Le responsable européen du numérique est sous le feu des critiques pour « ingérence » dans les élections américaines.
Le principal exécuteur numérique de l’Union européenne a tenté de s’en prendre à Elon Musk. En quelques heures, il a été accusé d’ingérence dans la politique américaine et son propre personnel a fait marche arrière.
Thierry Breton, qui supervise l’application des nouvelles règles des médias sociaux par l’Union, a envoyé à Musk une lettre publiée sur X avertissant le magnat de la technologie de la diffusion de « contenu préjudiciable », avant l’interview en direct de Musk avec Donald Trump.

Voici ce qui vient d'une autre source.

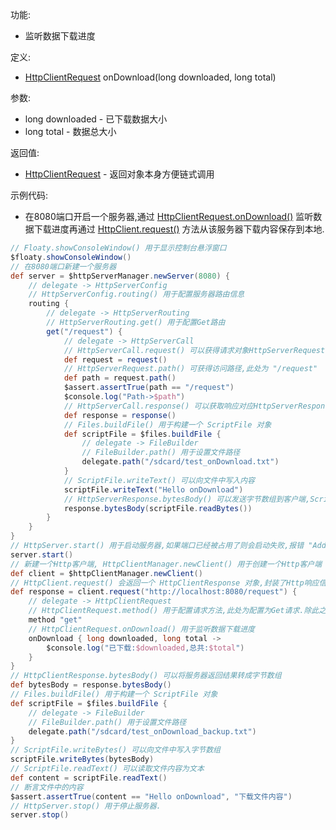 功能:

+ 监听数据下载进度

定义:

+ [HttpClientRequest](/API/Network/HttpClient/HttpClientRequest/README.md) onDownload(long
  downloaded, long total)

参数:

+ long downloaded - 已下载数据大小
+ long total - 数据总大小

返回值:

+ [HttpClientRequest](/API/Network/HttpClient/HttpClientRequest/README.md) - 返回对象本身方便链式调用

示例代码:

+ 在8080端口开启一个服务器,通过
  [HttpClientRequest.onDownload()](/API/Network/HttpClient/HttpClientRequest/README.md?id=onDownload)
  监听数据下载进度再通过 [HttpClient.request()](/API/Network/HttpClient/HttpClient/README.md?id=request)
  方法从该服务器下载内容保存到本地.

```groovy
// Floaty.showConsoleWindow() 用于显示控制台悬浮窗口
$floaty.showConsoleWindow()
// 在8080端口新建一个服务器
def server = $httpServerManager.newServer(8080) {
    // delegate -> HttpServerConfig
    // HttpServerConfig.routing() 用于配置服务器路由信息
    routing {
        // delegate -> HttpServerRouting
        // HttpServerRouting.get() 用于配置Get路由
        get("/request") {
            // delegate -> HttpServerCall
            // HttpServerCall.request() 可以获得请求对象HttpServerRequest
            def request = request()
            // HttpServerRequest.path() 可获得访问路径,此处为 "/request"
            def path = request.path()
            $assert.assertTrue(path == "/request")
            $console.log("Path->$path")
            // HttpServerCall.response() 可以获取响应对应HttpServerResponse
            def response = response()
            // Files.buildFile() 用于构建一个 ScriptFile 对象
            def scriptFile = $files.buildFile {
                // delegate -> FileBuilder
                // FileBuilder.path() 用于设置文件路径
                delegate.path("/sdcard/test_onDownload.txt")
            }
            // ScriptFile.writeText() 可以向文件中写入内容
            scriptFile.writeText("Hello onDownload")
            // HttpServerResponse.bytesBody() 可以发送字节数组到客户端,ScriptFile.readBytes() 用于读取文件内容为字节数组
            response.bytesBody(scriptFile.readBytes())
        }
    }
}
// HttpServer.start() 用于启动服务器,如果端口已经被占用了则会启动失败,报错 "Address already in use"
server.start()
// 新建一个Http客户端, HttpClientManager.newClient() 用于创建一个Http客户端
def client = $httpClientManager.newClient()
// HttpClient.request() 会返回一个 HttpClientResponse 对象,封装了Http响应信息
def response = client.request("http://localhost:8080/request") {
    // delegate -> HttpClientRequest
    // HttpClientRequest.method() 用于配置请求方法,此处为配置为Get请求.除此之外,还有post,put,patch,delete,head,options等方法
    method "get"
    // HttpClientRequest.onDownload() 用于监听数据下载进度
    onDownload { long downloaded, long total ->
        $console.log("已下载:$downloaded,总共:$total")
    }
}
// HttpClientResponse.bytesBody() 可以将服务器返回结果转成字节数组
def bytesBody = response.bytesBody()
// Files.buildFile() 用于构建一个 ScriptFile 对象
def scriptFile = $files.buildFile {
    // delegate -> FileBuilder
    // FileBuilder.path() 用于设置文件路径
    delegate.path("/sdcard/test_onDownload_backup.txt")
}
// ScriptFile.writeBytes() 可以向文件中写入字节数组
scriptFile.writeBytes(bytesBody)
// ScriptFile.readText() 可以读取文件内容为文本
def content = scriptFile.readText()
// 断言文件中的内容
$assert.assertTrue(content == "Hello onDownload", "下载文件内容")
// HttpServer.stop() 用于停止服务器.
server.stop()
```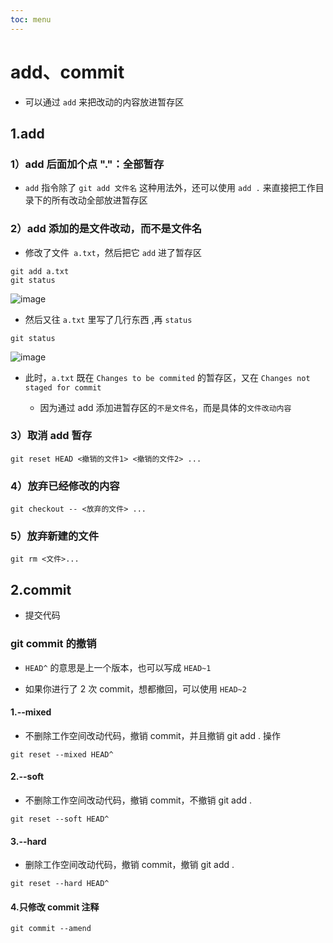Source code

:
 ```yaml
---
toc: menu
---
```


# add、commit

- 可以通过 `add` 来把改动的内容放进暂存区

## 1.add

### 1）add 后面加个点 "."：全部暂存

- `add` 指令除了 `git add 文件名` 这种用法外，还可以使用 `add .` 来直接把工作目录下的所有改动全部放进暂存区

### 2）add 添加的是文件改动，而不是文件名

- 修改了文件` a.txt`，然后把它 `add` 进了暂存区

```
git add a.txt
git status
```

![image](images/git/8.png)

- 然后又往 `a.txt` 里写了几行东西 ,再 `status`

```
git status
```

![image](images/git/9.png)

- 此时，`a.txt` 既在 `Changes to be commited` 的暂存区，又在 `Changes not staged for commit`

  - 因为通过 add 添加进暂存区的`不是文件名`，而是具体的`文件改动内容`

### 3）取消 add 暂存

```
git reset HEAD <撤销的文件1> <撤销的文件2> ...
```

### 4）放弃已经修改的内容

```
git checkout -- <放弃的文件> ...
```

### 5）放弃新建的文件

```
git rm <文件>...
```

## 2.commit

- 提交代码

### git commit 的撤销

- `HEAD^` 的意思是上一个版本，也可以写成 `HEAD~1`

- 如果你进行了 2 次 commit，想都撤回，可以使用 `HEAD~2`

#### 1.--mixed

- 不删除工作空间改动代码，撤销 commit，并且撤销 git add . 操作

```
git reset --mixed HEAD^
```

#### 2.--soft

- 不删除工作空间改动代码，撤销 commit，不撤销 git add .

```
git reset --soft HEAD^
```

#### 3.--hard

- 删除工作空间改动代码，撤销 commit，撤销 git add .

```
git reset --hard HEAD^
```

#### 4.只修改 commit 注释

```
git commit --amend
```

Le milliardaire de la technologie a rapidement riposté. « Pour être honnête, je voulais vraiment répondre avec ce mème de Tonnerre sous les tropiques », a écrit Musk à ses près de 200 millions d’abonnés sur X, tout en publiant une photo pleine d’insultes tirée du blockbuster hollywoodien de 2008. « Mais je ne ferais JAMAIS quelque chose d’aussi grossier et irresponsable ! »
C’est la dernière querelle de l’Europe avec Elon Musk, qui s’est heurté la semaine dernière à des politiciens britanniques qui l’ont accusé d’avoir incité à la violence dans le monde réel lors d’émeutes d’extrême droite.
Mais cette fois, c’est la réputation de l’UE en tant que régulateur numérique mondial qui est en jeu.
Le bloc estime qu’il mène la charge parmi les démocraties mondiales pour reprendre le contrôle des géants de la technologie. Au cours des cinq dernières années, Breton, un homme politique français au franc-parler, s’est imposé comme le visage de la poussée réglementaire numérique de l’Europe qui, parallèlement aux règles des médias sociaux, comprend des efforts pour superviser l’intelligence artificielle et stimuler la concurrence numérique.
Ancien PDG de l’entreprise technologique française Atos et premier opérateur de télécommunications français, Breton est fier de son savoir-faire technologique – et ne manque aucune occasion de mentionner son roman de science-fiction à succès de 1984 “Softwar” comme preuve.
Le mois dernier, le président français Emmanuel Macron a soutenu Breton pour un nouveau mandat à la Commission européenne. Selon trois responsables européens au courant de l’affaire, Breton a exprimé haut et fort son désir de conserver ses fichiers numériques. L’anonymat leur a été accordé car ils n’étaient pas autorisés à s’exprimer publiquement.
L’UE lance un boomerang
Bruyant, confiant et prêt à utiliser son image publique à des fins politiques, Breton n’a pas toujours fait ce qu’il avait prévu de dire sur les réseaux sociaux.
Le Français, par exemple, n’a pas informé la présidente de la Commission, Ursula von der Leyen, de la lettre publique adressée à Musk avant sa publication sur X, selon un porte-parole de la Commission.
Quatre responsables européens différents, s’exprimant sous couvert d’anonymat, ont déclaré que l’avertissement de Breton à Musk avait surpris de nombreux membres de la Commission. Les autorités de l’Union enquêtaient toujours sur la plateforme pour déceler d’éventuels actes répréhensibles et l’UE ne voulait pas être perçue comme une ingérence potentielle dans l’élection présidentielle américaine.
« L’UE n’est pas dans le domaine de l’ingérence électorale », a déclaré l’un de ces responsables. « La mise en œuvre de la DSA est trop importante pour être utilisée à mauvais escient par un politicien en quête d’attention en quête de son prochain grand poste. »
Linda Yaccarino, PDG de X, a qualifié la lettre de Breton de « tentative sans précédent d’étendre une loi destinée à s’appliquer en Europe aux activités politiques aux États-Unis. »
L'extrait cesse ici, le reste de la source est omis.